■ **Record excerpts**:
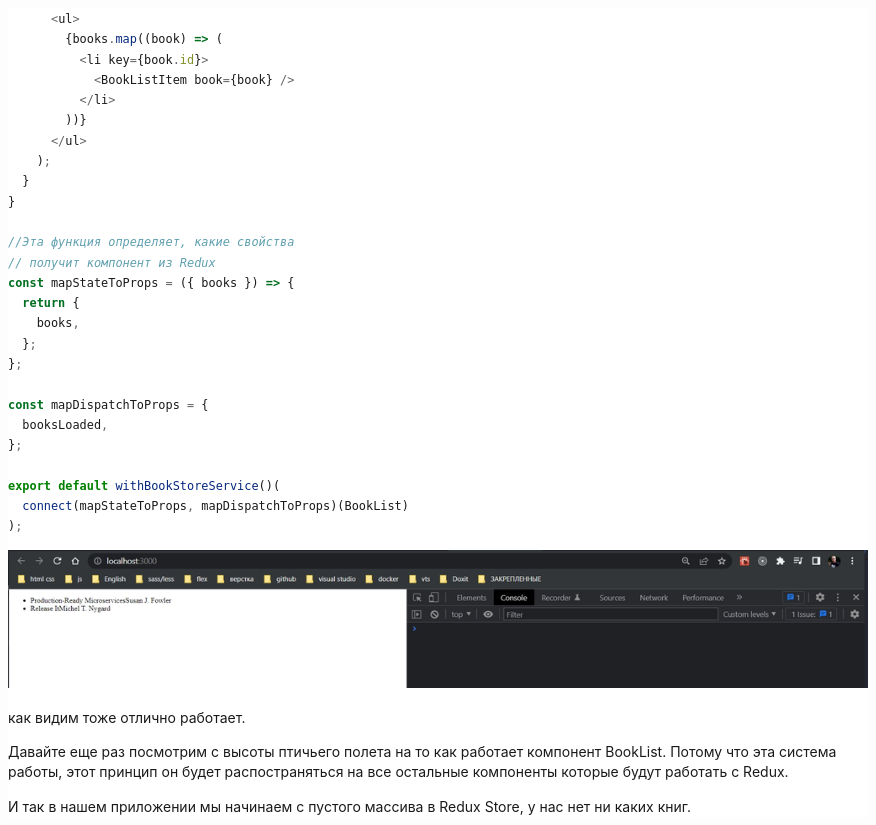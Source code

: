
 ```js
      <ul>
        {books.map((book) => (
          <li key={book.id}>
            <BookListItem book={book} />
          </li>
        ))}
      </ul>
    );
  }
}

//Эта функция определяет, какие свойства
// получит компонент из Redux
const mapStateToProps = ({ books }) => {
  return {
    books,
  };
};

const mapDispatchToProps = {
  booksLoaded,
};

export default withBookStoreService()(
  connect(mapStateToProps, mapDispatchToProps)(BookList)
);

```


![](img/013.jpg)

как видим тоже отлично работает.

Давайте еще раз посмотрим с высоты птичьего полета на то как работает компонент BookList. Потому что эта система работы, этот принцип он будет распостраняться на все остальные компоненты которые будут работать с Redux.

И так в нашем приложении мы начинаем с пустого массива в Redux Store, у нас нет ни каких книг.

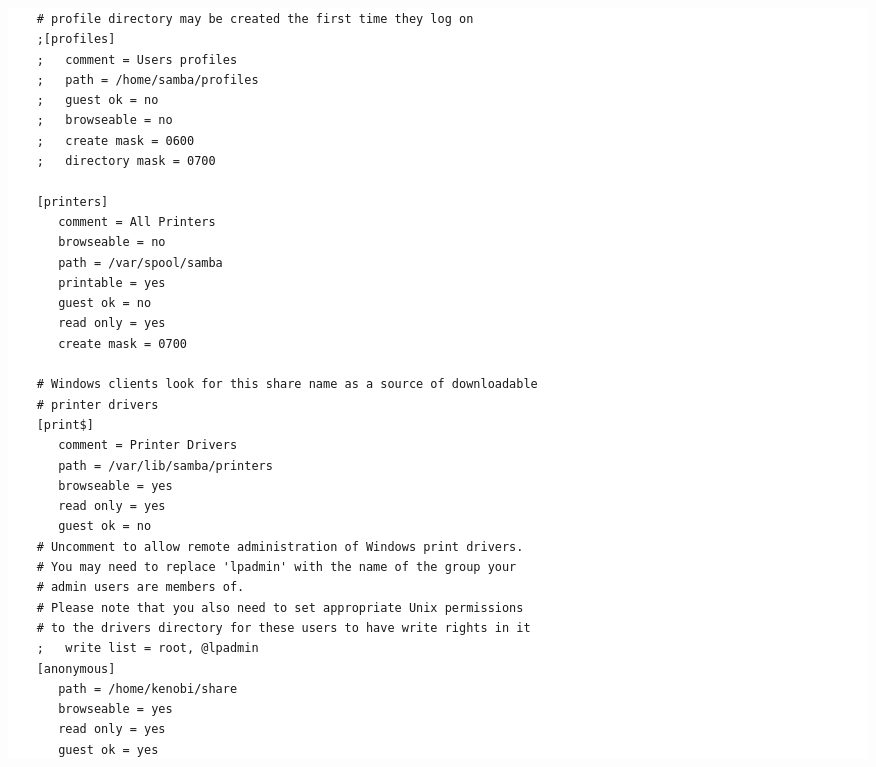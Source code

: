 		# profile directory may be created the first time they log on
		;[profiles]
		;   comment = Users profiles
		;   path = /home/samba/profiles
		;   guest ok = no
		;   browseable = no
		;   create mask = 0600
		;   directory mask = 0700
		
		[printers]
		   comment = All Printers
		   browseable = no
		   path = /var/spool/samba
		   printable = yes
		   guest ok = no
		   read only = yes
		   create mask = 0700
		
		# Windows clients look for this share name as a source of downloadable
		# printer drivers
		[print$]
		   comment = Printer Drivers
		   path = /var/lib/samba/printers
		   browseable = yes
		   read only = yes
		   guest ok = no
		# Uncomment to allow remote administration of Windows print drivers.
		# You may need to replace 'lpadmin' with the name of the group your
		# admin users are members of.
		# Please note that you also need to set appropriate Unix permissions
		# to the drivers directory for these users to have write rights in it
		;   write list = root, @lpadmin
		[anonymous]
		   path = /home/kenobi/share
		   browseable = yes
		   read only = yes
		   guest ok = yes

■ **Directions for this task**:
The only acceptable answer is a number: how many lines of the listing contain the word "компонент".

■ **Result**:
2